Suppose that $P\to A$ is a projective resolution in $\mathbf{Ch}_{\ge0}(\mathcal A)$, and $P_{\bullet,\bullet}$ is the associated double complex (with a sign convention). Take $Q_i=\operatorname{coker}d_{i,1}^h$, then $Q_\bullet$ is a chain complex of projective objects in $\mathcal A$. The first and second spectral sequence associated with $P_{\bullet,\bullet}$ converges to $H_\bullet(\operatorname{Tot}(P_{\bullet,\bullet}))$, therefore $Q_\bullet$ is quasi-isomorphic to $A_\bullet$. Now it follows that $\mathbb L_iF(A)=H_i(FQ_\bullet)=H_i(H_0FP)=L_i(H_0F)(A)$.
A lemma is used here: Suppose $Q_\bullet$ is a chain complex of projective objects quasi-isomorphic to $A_\bullet$, then $\mathbb L_iFA=H_i(FQ_\bullet)$. A general reference for this is Iversen's Cohomology of Sheaves, Chapter 1, Theorem 6.2.
A: Here is an alternative to using the lemma you cite by using the Grothendieck spectral sequence isomorphism. Logically, it's probably worse than your lemma but I find it conceptually helpful.
First show $L_iH_0=H_i$ as functors $C_*(\mathcal{B})\rightarrow{\mathcal{B}}$, i.e. higher homology is derived zero homology. This can be done by a similar method of comparing the two spectral sequences of a protective resolution in the category of chain complexes.

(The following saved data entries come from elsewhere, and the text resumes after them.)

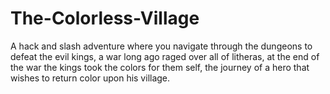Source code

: # The-Colorless-Village
A hack and slash adventure where you navigate through the dungeons to defeat the evil kings, a war long ago raged over all of litheras, at the end of the war the kings took the colors for them self, the journey of a hero that wishes to return color upon his village.
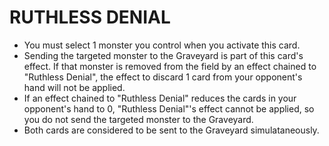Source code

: # RUTHLESS DENIAL

*   You must select 1 monster you control when you activate this card.
*   Sending the targeted monster to the Graveyard is part of this card's effect. If that monster is removed from the field by an effect chained to "Ruthless Denial", the effect to discard 1 card from your opponent's hand will not be applied.
*   If an effect chained to "Ruthless Denial" reduces the cards in your opponent's hand to 0, "Ruthless Denial"'s effect cannot be applied, so you do not send the targeted monster to the Graveyard.
*   Both cards are considered to be sent to the Graveyard simulataneously.
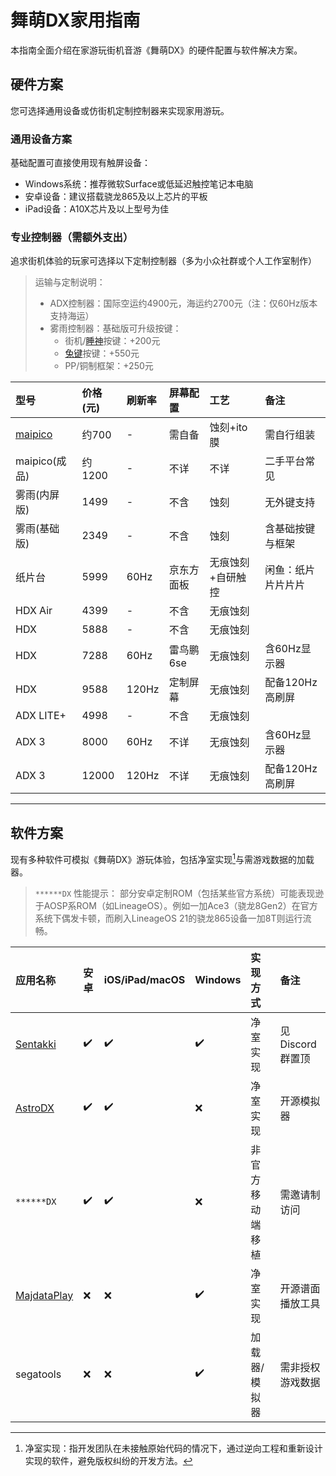 # 舞萌DX家用指南

本指南全面介绍在家游玩街机音游《舞萌DX》的硬件配置与软件解决方案。

## 硬件方案

您可选择通用设备或仿街机定制控制器来实现家用游玩。

### 通用设备方案

基础配置可直接使用现有触屏设备：
* Windows系统：推荐微软Surface或低延迟触控笔记本电脑
* 安卓设备：建议搭载骁龙865及以上芯片的平板
* iPad设备：A10X芯片及以上型号为佳

### 专业控制器（需额外支出）

追求街机体验的玩家可选择以下定制控制器（多为小众社群或个人工作室制作）

> 运输与定制说明：
> 
> * ADX控制器：国际空运约4900元，海运约2700元（注：仅60Hz版本支持海运）
> * 雾雨控制器：基础版可升级按键：
>     * 街机/[睡神]按键：+200元
>     * [兔键]按键：+550元
>     * PP/铜制框架：+250元

| 型号             | 价格(元) | 刷新率 | 屏幕配置   | 工艺              | 备注               |
| :--------------- | :------- | :----- | :--------- | :---------------- | :----------------- |
| [maipico](DIY版) | 约700    | -      | 需自备     | 蚀刻+ito膜        | 需自行组装         |
| maipico(成品)    | 约1200   | -      | 不详       | 不详              | 二手平台常见       |
| 雾雨(内屏版)     | 1499     | -      | 不含       | 蚀刻              | 无外键支持         |
| 雾雨(基础版)     | 2349     | -      | 不含       | 蚀刻              | 含基础按键与框架   |
| 纸片台           | 5999     | 60Hz   | 京东方面板 | 无痕蚀刻+自研触控 | 闲鱼：纸片片片片片 |
| HDX Air          | 4399     | -      | 不含       | 无痕蚀刻          |                    |
| HDX              | 5888     | -      | 不含       | 无痕蚀刻          |                    |
| HDX              | 7288     | 60Hz   | 雷鸟鹏6se  | 无痕蚀刻          | 含60Hz显示器       |
| HDX              | 9588     | 120Hz  | 定制屏幕   | 无痕蚀刻          | 配备120Hz高刷屏    |
| ADX LITE+        | 4998     | -      | 不含       | 无痕蚀刻          |                    |
| ADX 3            | 8000     | 60Hz   | 不详       | 无痕蚀刻          | 含60Hz显示器       |
| ADX 3            | 12000    | 120Hz  | 不详       | 无痕蚀刻          | 配备120Hz高刷屏    |

-----

## 软件方案

现有多种软件可模拟《舞萌DX》游玩体验，包括净室实现[^1]与需游戏数据的加载器。

> `******DX` 性能提示：
> 部分安卓定制ROM（包括某些官方系统）可能表现逊于AOSP系ROM（如LineageOS）。例如一加Ace3（骁龙8Gen2）在官方系统下偶发卡顿，而刷入LineageOS 21的骁龙865设备一加8T则运行流畅。

| 应用名称      | 安卓 | iOS/iPad/macOS | Windows | 实现方式         | 备注             |
| :------------ | :--- | :------------- | :------ | :--------------- | :--------------- |
| [Sentakki]    | ✔️    | ✔️              | ✔️       | 净室实现         | 见Discord群置顶  |
| [AstroDX]     | ✔️    | ✔️              | ❌       | 净室实现         | 开源模拟器       |
| `******DX`    | ✔️    | ✔️              | ❌       | 非官方移动端移植 | 需邀请制访问     |
| [MajdataPlay] | ❌    | ❌              | ✔️       | 净室实现         | 开源谱面播放工具 |
| segatools     | ❌    | ❌              | ✔️       | 加载器/模拟器    | 需非授权游戏数据 |

[睡神]: https://space.bilibili.com/895949/
[兔键]: http://www.taobao.com/list/item/660013732031.htm
[maipico]: https://github.com/whowechina/mai_pico
[astrodx]: https://wiki.astrodx.com
[sentakki]: https://github.com/LumpBloom7/sentakki
[MajdataPlay]: https://github.com/LingFeng-bbben/MajdataPlay

[^1]: 净室实现：指开发团队在未接触原始代码的情况下，通过逆向工程和重新设计实现的软件，避免版权纠纷的开发方法。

Then apply the Grothendieck spectral sequence isomorphism to the composition $C_{\geq 0}(F):C_{\geq 0}(\mathcal{A})\rightarrow C_{\geq 0}(\mathcal{B})$, $H_0:C_{\geq 0}(\mathcal{B}) \rightarrow B$. One obtains $$R_*(H_0\circ F)=H_*\circ(R_*F)$$ where $R_*F:D_{\geq 0}(\mathcal{A})\rightarrow D_{\geq 0}(\mathcal{B})$ maps $A_*$ to $Tot(FP_{**})$ where this time $P_{**}$ is a Cartan-Eilenberg projective resolution (another use of the row spectral sequence shows $Tot(P_{**})$ is quasi-isomorphic to $A_*$, and $F$ being additive implies taking total complex commutes with $F$). The right hand side gives hyperhomology functors, the left hand side gives derived functors of $H_0\circ F$.